━━━ Data records ━━━

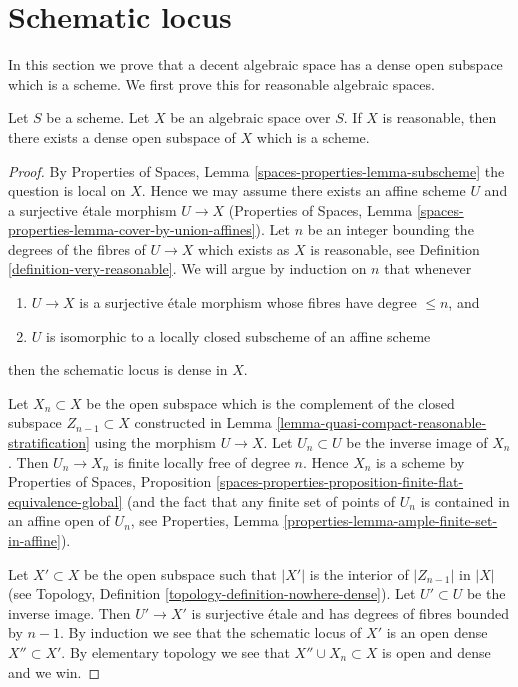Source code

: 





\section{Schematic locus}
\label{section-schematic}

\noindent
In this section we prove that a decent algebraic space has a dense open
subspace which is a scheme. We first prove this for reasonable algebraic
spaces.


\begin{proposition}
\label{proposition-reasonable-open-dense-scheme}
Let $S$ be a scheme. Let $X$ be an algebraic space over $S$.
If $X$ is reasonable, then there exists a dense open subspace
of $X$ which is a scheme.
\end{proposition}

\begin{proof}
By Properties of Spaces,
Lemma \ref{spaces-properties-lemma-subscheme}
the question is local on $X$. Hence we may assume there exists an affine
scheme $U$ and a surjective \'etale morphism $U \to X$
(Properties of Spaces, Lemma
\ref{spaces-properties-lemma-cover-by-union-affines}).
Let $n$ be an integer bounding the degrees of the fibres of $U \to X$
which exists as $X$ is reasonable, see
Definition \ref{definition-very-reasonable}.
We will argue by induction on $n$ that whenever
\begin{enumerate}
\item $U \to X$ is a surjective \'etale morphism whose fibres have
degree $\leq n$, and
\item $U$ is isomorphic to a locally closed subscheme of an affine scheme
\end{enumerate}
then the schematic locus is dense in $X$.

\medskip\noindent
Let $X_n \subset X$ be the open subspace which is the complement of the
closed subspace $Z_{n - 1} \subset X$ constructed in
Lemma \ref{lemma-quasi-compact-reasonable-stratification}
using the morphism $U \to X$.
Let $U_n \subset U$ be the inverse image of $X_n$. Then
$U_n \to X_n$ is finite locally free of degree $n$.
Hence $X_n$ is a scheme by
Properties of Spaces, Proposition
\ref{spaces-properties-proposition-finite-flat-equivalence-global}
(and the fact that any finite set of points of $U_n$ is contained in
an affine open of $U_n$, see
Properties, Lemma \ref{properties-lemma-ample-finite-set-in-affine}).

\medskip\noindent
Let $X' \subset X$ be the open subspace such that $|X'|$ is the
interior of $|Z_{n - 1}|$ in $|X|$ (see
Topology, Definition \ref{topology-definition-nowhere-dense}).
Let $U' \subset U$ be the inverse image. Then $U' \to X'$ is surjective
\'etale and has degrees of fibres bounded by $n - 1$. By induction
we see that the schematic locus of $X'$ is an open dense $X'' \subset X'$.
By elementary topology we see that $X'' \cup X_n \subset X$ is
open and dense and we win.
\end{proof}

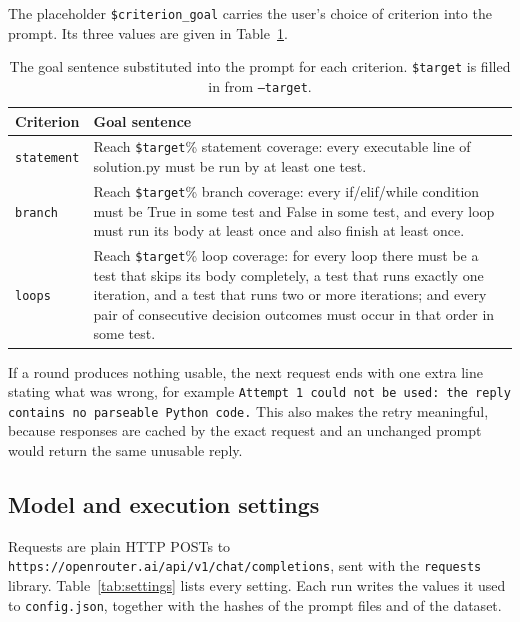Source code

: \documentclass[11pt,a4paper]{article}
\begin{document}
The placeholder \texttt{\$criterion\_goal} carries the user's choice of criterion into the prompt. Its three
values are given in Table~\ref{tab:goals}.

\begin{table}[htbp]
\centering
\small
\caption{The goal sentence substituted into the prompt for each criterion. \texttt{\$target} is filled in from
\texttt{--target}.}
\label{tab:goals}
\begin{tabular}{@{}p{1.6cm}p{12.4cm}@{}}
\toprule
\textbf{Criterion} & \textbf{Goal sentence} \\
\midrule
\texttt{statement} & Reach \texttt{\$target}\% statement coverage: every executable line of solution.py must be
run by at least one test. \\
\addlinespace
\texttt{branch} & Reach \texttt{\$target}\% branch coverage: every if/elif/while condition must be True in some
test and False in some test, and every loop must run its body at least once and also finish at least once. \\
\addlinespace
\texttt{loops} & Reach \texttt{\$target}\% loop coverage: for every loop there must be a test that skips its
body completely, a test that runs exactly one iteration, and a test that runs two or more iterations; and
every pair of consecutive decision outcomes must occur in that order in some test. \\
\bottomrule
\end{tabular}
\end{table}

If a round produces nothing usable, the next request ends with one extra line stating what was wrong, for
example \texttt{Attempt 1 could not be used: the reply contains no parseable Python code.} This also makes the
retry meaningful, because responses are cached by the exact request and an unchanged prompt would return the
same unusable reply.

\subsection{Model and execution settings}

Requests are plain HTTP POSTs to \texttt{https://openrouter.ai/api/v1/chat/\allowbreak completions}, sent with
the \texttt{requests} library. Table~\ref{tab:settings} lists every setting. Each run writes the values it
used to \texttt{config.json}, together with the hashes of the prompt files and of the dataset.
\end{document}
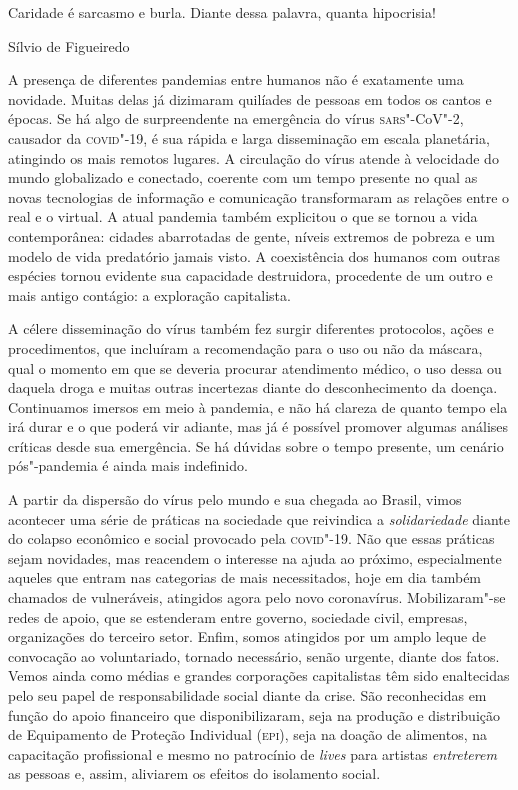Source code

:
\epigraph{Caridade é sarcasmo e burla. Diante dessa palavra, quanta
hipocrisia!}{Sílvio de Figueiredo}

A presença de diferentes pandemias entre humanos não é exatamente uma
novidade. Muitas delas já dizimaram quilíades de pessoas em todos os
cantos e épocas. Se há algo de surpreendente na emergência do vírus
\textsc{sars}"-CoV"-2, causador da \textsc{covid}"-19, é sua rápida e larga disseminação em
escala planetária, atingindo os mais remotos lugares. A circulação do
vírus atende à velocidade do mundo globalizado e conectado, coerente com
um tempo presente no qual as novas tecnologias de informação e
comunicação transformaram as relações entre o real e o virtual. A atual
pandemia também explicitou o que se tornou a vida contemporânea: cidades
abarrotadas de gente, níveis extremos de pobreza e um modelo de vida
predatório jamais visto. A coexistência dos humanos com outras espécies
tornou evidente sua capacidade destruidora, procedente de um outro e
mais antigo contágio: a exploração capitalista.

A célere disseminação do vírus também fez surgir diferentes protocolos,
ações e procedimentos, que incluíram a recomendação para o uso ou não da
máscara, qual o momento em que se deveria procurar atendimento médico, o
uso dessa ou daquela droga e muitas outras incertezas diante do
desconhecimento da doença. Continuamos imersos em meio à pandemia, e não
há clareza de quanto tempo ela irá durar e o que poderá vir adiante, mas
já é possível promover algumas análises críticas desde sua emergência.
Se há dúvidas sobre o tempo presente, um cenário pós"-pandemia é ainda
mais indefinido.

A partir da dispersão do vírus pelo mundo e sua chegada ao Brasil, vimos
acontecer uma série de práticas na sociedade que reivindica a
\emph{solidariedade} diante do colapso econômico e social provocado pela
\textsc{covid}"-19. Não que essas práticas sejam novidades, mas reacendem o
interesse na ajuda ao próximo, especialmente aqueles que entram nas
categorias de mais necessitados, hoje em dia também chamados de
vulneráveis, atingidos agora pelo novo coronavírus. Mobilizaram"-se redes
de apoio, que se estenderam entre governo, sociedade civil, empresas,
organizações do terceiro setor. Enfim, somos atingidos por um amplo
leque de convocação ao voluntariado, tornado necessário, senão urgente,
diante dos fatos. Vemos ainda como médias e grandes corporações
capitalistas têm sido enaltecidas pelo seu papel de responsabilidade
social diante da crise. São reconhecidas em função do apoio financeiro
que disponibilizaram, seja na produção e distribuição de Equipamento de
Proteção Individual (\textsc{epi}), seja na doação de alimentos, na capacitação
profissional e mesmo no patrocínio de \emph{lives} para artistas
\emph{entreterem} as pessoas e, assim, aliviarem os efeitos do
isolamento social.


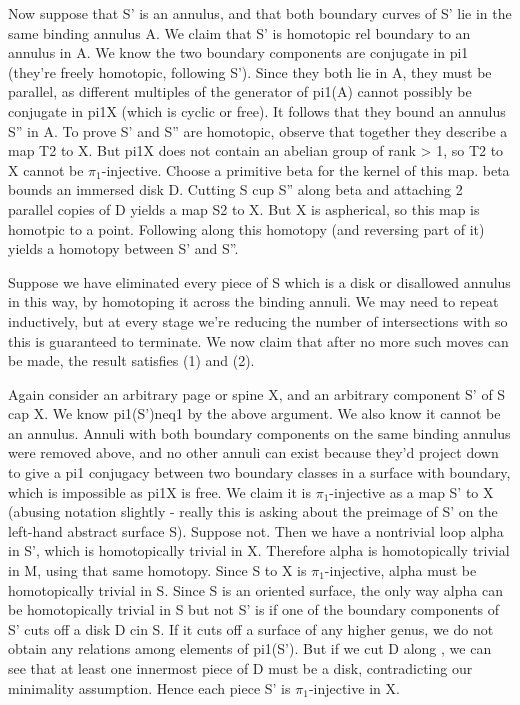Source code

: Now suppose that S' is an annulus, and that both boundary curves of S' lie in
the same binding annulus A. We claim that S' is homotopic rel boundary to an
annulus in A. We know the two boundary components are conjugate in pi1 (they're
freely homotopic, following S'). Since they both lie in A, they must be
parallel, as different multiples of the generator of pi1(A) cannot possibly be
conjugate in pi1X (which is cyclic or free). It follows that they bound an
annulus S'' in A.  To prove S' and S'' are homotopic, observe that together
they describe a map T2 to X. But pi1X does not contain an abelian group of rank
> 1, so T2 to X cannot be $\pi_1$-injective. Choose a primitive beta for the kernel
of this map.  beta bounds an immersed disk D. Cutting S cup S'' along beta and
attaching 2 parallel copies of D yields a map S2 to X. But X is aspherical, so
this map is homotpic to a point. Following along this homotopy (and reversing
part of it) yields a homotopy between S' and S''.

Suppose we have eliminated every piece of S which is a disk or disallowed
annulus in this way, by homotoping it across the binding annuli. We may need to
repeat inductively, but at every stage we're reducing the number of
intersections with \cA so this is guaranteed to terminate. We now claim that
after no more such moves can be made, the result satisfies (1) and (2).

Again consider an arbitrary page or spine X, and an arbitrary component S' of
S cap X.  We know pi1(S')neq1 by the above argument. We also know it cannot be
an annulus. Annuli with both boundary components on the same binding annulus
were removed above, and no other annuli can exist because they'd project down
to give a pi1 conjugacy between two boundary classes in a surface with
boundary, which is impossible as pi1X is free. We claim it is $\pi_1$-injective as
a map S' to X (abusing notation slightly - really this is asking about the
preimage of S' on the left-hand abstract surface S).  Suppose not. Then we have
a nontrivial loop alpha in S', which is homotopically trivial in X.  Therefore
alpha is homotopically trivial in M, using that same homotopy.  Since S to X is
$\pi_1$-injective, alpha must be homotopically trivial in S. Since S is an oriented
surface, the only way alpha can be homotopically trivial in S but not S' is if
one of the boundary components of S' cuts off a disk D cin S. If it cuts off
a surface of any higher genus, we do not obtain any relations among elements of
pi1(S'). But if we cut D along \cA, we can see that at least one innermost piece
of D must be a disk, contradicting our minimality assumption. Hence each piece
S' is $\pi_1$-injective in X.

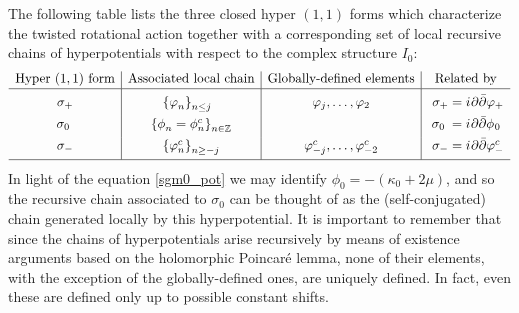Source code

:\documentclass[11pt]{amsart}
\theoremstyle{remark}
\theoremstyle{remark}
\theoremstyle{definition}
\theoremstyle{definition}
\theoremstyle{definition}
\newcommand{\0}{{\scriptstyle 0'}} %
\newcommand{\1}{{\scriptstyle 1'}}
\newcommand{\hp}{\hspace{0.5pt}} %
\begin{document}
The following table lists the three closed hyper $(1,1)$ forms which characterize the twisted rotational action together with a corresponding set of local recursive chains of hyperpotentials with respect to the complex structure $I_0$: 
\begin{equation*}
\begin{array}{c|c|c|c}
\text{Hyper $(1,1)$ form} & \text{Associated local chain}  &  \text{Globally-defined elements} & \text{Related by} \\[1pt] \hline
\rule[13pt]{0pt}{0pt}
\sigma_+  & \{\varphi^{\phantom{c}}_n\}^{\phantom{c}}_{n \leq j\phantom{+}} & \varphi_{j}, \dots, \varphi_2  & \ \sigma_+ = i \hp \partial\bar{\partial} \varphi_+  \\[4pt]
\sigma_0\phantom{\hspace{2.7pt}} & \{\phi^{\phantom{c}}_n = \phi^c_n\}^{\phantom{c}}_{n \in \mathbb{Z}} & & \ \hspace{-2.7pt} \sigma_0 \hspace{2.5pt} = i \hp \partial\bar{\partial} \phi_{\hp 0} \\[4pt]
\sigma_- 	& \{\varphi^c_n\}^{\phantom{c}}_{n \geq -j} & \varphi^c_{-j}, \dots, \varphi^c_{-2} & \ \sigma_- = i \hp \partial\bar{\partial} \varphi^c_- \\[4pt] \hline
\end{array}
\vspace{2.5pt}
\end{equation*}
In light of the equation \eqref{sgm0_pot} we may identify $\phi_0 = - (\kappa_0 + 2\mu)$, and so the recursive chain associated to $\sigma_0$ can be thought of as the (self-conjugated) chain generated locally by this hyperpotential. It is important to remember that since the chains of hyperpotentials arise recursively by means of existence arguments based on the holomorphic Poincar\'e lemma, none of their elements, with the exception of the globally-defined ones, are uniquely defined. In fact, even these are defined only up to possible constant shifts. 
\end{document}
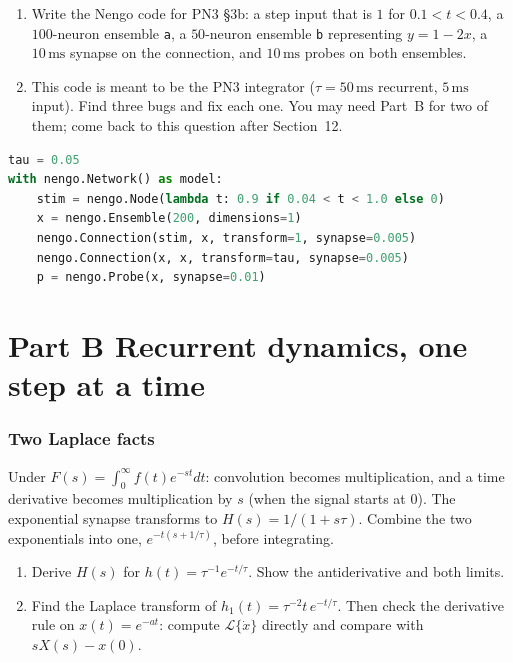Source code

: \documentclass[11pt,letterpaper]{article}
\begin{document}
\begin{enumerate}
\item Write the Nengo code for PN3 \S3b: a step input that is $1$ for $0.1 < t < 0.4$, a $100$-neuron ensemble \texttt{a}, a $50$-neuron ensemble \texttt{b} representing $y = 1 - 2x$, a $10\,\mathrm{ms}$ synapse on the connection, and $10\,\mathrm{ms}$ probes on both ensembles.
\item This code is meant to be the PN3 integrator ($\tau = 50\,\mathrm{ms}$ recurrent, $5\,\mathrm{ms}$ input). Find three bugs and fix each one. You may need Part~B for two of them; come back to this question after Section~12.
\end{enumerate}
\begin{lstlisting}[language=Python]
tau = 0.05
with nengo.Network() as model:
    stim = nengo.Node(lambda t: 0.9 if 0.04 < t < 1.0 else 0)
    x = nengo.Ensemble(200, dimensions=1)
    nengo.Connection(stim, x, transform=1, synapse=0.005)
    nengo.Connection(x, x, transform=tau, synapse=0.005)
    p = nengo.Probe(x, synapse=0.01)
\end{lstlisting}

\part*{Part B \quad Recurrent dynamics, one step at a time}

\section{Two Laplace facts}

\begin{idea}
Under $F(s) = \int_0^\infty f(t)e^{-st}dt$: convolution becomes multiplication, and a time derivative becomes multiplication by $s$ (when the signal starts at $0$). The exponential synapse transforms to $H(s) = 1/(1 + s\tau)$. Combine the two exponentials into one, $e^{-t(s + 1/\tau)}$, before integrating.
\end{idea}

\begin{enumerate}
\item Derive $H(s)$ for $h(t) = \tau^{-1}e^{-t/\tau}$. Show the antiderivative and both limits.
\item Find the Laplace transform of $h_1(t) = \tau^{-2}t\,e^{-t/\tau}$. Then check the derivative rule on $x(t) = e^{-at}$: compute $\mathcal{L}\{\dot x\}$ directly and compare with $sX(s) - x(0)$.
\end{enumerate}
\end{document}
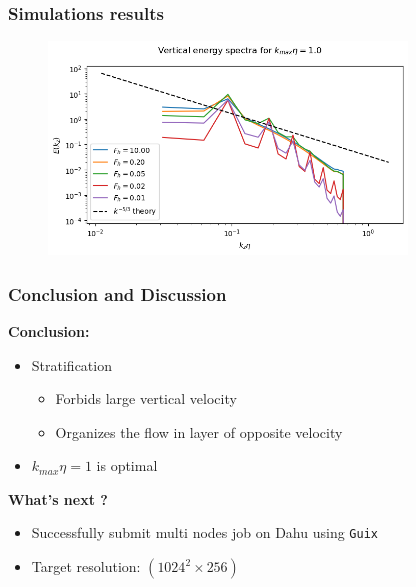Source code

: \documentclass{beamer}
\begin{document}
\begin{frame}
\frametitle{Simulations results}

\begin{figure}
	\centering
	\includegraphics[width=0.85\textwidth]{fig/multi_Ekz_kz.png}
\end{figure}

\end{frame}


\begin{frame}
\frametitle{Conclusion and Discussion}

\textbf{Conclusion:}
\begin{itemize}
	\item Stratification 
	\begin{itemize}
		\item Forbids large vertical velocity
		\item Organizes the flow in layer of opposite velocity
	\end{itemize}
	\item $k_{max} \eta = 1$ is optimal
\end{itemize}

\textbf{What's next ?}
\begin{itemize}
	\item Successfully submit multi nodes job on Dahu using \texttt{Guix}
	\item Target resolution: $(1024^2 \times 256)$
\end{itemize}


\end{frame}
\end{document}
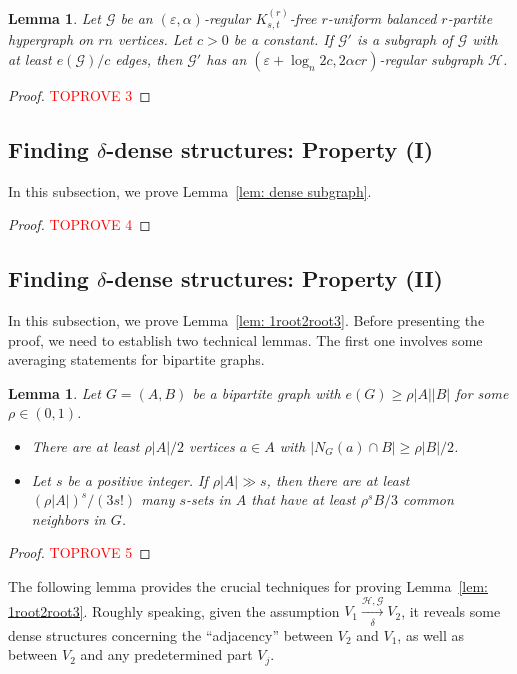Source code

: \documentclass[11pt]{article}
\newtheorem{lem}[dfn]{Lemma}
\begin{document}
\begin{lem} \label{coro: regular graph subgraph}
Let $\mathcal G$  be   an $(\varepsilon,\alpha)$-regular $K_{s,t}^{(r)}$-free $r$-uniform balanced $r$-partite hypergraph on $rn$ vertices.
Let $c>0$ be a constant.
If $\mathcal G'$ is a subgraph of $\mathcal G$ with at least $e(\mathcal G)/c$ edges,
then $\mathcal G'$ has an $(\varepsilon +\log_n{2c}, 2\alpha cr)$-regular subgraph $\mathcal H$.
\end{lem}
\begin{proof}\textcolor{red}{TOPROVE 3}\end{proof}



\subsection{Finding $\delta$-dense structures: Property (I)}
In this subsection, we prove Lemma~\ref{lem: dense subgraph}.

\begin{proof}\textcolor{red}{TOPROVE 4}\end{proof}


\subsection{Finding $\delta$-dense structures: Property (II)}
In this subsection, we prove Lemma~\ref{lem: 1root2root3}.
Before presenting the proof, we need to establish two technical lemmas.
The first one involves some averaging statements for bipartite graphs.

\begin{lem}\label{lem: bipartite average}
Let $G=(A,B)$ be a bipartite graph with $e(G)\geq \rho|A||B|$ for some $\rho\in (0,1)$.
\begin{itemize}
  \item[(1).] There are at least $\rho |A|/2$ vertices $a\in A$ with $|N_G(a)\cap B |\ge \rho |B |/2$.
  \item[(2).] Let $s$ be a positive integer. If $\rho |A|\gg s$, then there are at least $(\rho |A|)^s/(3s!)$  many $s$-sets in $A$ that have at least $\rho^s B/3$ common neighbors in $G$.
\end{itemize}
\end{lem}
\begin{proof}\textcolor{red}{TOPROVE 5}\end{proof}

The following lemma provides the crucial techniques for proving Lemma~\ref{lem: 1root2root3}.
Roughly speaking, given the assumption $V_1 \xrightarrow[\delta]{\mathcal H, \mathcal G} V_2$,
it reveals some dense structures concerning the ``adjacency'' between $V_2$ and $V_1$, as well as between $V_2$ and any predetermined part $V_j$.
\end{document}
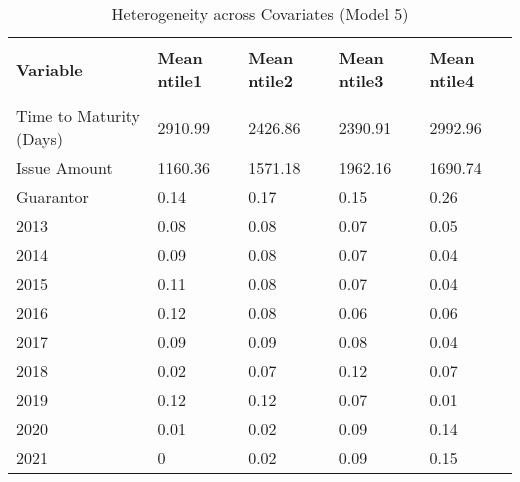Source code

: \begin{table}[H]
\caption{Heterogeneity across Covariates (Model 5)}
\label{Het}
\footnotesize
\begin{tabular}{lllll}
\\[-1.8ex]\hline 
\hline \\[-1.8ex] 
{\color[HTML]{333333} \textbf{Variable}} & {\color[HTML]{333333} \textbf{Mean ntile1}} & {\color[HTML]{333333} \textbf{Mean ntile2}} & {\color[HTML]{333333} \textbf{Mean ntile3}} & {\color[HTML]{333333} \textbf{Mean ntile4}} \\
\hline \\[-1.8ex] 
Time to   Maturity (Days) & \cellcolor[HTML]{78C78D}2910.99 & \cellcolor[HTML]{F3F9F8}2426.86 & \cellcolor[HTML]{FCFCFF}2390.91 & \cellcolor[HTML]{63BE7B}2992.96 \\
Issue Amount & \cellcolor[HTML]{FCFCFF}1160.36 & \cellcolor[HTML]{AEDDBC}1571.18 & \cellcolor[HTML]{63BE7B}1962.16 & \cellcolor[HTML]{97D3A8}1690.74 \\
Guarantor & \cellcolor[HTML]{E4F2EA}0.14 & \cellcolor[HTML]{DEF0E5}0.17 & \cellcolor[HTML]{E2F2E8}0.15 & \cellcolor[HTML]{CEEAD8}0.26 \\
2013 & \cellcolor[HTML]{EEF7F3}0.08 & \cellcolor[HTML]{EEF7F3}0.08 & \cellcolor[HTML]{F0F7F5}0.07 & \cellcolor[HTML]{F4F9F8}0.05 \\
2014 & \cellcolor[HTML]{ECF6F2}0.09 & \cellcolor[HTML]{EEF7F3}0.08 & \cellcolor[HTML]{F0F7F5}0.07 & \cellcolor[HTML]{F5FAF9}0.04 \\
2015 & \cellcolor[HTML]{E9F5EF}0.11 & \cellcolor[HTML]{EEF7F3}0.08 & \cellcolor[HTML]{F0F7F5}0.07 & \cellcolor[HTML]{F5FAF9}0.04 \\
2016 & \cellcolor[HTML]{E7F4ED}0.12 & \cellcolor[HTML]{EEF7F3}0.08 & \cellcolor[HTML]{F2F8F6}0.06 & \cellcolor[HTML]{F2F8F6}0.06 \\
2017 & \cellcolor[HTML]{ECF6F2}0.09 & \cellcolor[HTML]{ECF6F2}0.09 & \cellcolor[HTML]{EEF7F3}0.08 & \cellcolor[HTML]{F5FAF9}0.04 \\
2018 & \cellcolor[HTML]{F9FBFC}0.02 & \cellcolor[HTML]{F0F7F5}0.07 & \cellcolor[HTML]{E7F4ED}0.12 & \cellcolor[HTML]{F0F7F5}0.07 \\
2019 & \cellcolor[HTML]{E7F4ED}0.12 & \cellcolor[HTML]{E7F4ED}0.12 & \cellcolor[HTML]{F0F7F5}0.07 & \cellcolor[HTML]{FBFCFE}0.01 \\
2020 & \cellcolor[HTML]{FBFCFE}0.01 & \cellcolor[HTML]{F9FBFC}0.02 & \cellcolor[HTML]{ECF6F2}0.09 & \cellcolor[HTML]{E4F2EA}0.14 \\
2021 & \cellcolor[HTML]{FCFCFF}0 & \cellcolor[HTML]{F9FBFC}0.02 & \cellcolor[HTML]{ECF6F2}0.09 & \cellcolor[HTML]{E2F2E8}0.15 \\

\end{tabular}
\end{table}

━━━

Exercise requirements
Every line above from the line with "vírus atende à" to the line with "há clareza de", inclusive, must be returned exactly; no other line belongs in the reply.

Output for this task
vírus atende à velocidade do mundo globalizado e conectado, coerente com
um tempo presente no qual as novas tecnologias de informação e
comunicação transformaram as relações entre o real e o virtual. A atual
pandemia também explicitou o que se tornou a vida contemporânea: cidades
abarrotadas de gente, níveis extremos de pobreza e um modelo de vida
predatório jamais visto. A coexistência dos humanos com outras espécies
tornou evidente sua capacidade destruidora, procedente de um outro e
mais antigo contágio: a exploração capitalista.

A célere disseminação do vírus também fez surgir diferentes protocolos,
ações e procedimentos, que incluíram a recomendação para o uso ou não da
máscara, qual o momento em que se deveria procurar atendimento médico, o
uso dessa ou daquela droga e muitas outras incertezas diante do
desconhecimento da doença. Continuamos imersos em meio à pandemia, e não
há clareza de quanto tempo ela irá durar e o que poderá vir adiante, mas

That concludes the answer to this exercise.